*** Task input Section Begins ***
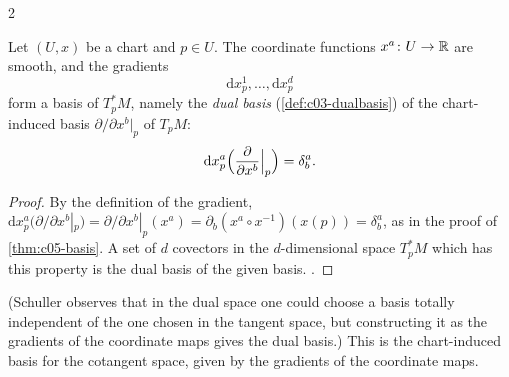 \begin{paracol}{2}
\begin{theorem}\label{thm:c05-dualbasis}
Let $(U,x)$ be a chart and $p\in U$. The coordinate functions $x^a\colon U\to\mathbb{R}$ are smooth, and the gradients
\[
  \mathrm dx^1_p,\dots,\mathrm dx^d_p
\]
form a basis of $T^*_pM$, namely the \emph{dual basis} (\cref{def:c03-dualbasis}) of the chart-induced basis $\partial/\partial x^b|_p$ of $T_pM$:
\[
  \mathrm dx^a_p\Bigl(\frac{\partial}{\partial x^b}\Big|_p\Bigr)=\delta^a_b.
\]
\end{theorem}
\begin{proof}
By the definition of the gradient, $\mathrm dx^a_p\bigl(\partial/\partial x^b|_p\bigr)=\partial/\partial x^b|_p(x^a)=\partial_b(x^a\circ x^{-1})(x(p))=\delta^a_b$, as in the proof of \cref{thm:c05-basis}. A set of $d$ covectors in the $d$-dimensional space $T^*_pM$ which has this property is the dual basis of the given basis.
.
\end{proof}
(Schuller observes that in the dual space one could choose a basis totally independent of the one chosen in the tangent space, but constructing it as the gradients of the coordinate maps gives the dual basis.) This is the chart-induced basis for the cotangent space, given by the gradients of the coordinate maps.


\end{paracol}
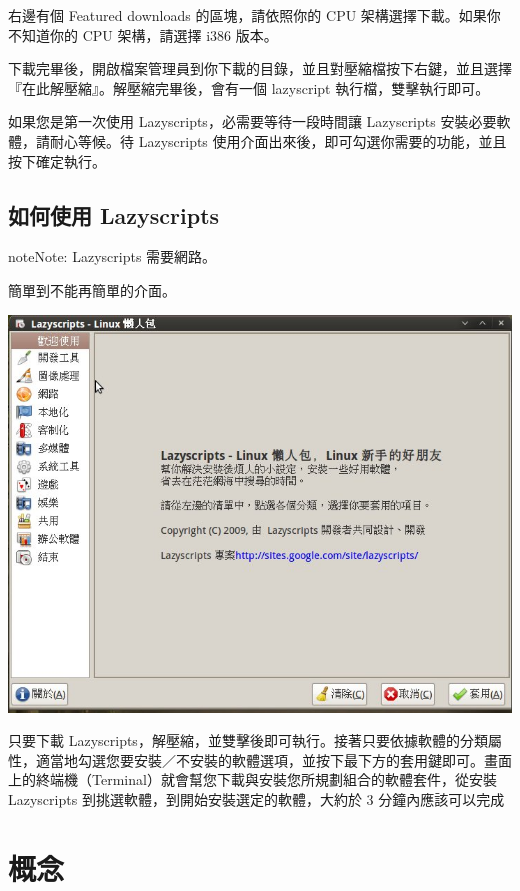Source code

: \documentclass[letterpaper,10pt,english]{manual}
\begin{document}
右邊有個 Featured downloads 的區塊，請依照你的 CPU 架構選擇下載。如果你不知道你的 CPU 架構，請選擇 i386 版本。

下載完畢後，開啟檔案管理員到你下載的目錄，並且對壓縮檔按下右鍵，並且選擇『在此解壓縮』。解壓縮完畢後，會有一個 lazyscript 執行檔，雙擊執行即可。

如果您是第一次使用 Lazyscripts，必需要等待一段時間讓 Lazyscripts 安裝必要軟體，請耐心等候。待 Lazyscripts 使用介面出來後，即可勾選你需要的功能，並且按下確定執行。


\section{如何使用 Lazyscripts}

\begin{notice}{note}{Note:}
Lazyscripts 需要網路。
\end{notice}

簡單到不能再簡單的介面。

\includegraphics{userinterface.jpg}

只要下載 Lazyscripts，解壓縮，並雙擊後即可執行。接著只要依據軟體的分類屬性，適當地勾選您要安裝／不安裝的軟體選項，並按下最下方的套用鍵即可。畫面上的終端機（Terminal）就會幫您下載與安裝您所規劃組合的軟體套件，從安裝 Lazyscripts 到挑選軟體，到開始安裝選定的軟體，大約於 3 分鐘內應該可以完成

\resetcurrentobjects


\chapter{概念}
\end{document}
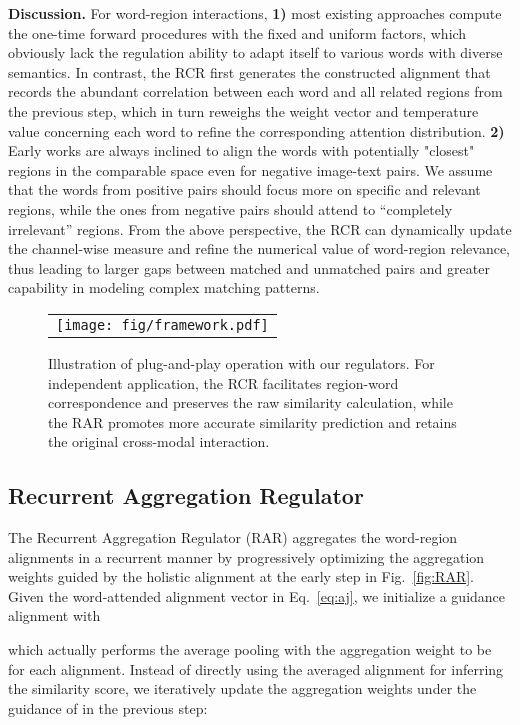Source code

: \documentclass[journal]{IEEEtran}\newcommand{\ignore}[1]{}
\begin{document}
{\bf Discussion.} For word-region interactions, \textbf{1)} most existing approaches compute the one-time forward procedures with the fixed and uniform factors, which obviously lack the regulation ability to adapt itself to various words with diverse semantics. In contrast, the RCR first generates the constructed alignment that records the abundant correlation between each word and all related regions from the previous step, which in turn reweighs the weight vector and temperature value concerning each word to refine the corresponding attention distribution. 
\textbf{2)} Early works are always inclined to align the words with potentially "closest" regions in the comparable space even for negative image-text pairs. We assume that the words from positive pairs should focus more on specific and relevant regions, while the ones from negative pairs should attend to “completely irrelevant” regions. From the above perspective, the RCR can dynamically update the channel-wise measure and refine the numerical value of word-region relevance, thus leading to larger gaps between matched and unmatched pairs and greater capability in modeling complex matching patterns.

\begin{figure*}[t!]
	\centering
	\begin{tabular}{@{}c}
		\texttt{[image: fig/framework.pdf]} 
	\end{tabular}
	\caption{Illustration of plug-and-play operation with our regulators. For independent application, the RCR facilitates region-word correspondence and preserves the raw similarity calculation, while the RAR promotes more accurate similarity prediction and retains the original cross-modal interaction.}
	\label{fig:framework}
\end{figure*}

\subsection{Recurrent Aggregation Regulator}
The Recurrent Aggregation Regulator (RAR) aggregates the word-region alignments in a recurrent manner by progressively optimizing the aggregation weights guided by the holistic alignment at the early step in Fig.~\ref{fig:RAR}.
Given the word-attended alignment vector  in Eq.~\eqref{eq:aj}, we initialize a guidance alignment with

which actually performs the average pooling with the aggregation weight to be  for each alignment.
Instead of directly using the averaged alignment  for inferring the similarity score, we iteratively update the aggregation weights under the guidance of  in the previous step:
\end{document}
*** Task input Section Ends ***
*** Task input Section Begins ***
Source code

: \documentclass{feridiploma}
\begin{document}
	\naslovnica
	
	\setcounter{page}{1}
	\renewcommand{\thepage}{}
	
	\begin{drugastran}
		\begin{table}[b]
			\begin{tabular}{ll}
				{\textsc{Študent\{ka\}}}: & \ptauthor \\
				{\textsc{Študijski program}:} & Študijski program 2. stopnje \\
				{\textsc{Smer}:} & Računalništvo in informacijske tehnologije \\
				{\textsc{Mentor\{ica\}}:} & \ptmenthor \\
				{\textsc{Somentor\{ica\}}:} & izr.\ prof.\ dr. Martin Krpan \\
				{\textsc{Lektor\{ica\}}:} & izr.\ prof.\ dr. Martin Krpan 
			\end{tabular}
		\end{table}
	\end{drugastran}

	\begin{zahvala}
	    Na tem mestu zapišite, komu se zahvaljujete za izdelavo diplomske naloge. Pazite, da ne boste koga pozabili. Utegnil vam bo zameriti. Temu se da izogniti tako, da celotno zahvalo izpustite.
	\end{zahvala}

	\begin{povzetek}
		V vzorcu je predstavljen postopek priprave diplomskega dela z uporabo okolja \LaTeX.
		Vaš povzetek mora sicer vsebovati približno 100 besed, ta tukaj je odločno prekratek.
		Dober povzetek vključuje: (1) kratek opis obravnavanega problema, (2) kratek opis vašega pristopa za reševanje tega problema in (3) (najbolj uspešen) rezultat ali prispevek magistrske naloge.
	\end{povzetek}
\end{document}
*** Task input Section Ends ***
Problem description:
Throughout the data, tally the lines that hold the string "induced" and report the tally alone.

Response:
2